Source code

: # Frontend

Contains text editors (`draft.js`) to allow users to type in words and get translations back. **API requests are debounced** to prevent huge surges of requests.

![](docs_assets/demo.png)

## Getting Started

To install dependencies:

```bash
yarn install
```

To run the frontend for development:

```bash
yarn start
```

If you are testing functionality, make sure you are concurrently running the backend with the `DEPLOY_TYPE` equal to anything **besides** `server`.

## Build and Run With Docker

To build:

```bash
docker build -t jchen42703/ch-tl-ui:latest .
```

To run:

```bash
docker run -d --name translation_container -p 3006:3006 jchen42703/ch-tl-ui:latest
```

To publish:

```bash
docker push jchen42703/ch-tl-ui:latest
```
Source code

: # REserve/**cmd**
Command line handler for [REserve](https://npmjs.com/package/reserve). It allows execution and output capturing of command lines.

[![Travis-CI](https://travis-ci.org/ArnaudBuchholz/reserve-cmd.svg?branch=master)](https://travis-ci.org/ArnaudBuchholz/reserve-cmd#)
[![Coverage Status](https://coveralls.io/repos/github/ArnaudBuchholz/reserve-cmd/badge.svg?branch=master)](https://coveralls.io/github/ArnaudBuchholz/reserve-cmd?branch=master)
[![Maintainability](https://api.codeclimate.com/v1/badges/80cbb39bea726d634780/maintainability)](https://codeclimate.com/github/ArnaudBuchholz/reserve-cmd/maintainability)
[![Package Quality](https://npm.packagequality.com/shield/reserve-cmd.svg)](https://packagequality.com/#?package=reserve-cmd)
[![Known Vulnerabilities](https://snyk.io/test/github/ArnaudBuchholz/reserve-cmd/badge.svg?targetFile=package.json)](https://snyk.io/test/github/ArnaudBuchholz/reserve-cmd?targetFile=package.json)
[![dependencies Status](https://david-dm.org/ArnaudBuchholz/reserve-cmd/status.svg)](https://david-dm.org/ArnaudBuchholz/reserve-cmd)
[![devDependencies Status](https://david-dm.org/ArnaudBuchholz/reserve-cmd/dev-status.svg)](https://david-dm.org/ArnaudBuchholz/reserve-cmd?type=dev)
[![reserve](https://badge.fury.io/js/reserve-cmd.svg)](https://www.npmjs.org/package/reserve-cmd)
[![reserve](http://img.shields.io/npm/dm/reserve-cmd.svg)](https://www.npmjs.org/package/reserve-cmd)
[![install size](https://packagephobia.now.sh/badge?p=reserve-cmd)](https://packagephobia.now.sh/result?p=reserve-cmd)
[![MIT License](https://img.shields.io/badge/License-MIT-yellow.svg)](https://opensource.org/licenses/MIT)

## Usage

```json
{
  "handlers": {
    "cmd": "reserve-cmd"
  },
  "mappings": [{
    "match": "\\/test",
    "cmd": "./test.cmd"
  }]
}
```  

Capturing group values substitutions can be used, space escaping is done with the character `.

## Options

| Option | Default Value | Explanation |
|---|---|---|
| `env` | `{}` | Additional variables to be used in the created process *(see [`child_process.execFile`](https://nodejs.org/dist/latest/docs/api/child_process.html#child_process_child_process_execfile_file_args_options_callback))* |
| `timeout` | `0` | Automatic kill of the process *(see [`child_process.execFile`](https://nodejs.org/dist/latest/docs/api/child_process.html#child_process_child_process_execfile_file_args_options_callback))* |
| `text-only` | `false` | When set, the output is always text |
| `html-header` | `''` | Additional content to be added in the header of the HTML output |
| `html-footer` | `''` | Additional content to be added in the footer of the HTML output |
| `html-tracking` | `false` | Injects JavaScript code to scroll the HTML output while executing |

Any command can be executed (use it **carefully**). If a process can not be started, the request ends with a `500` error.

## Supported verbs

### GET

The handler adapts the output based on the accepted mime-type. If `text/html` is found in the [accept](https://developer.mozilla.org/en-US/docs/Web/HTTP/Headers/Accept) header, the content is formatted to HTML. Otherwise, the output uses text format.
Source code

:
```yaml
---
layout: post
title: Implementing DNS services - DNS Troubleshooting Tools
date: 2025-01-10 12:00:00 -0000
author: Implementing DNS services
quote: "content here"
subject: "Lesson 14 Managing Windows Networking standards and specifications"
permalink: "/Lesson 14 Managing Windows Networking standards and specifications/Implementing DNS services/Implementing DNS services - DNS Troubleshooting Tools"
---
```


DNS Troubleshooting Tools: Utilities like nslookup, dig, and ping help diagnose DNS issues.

----

Count the lines in the preceding entries that contain the string "latest", and state only the resulting number.

5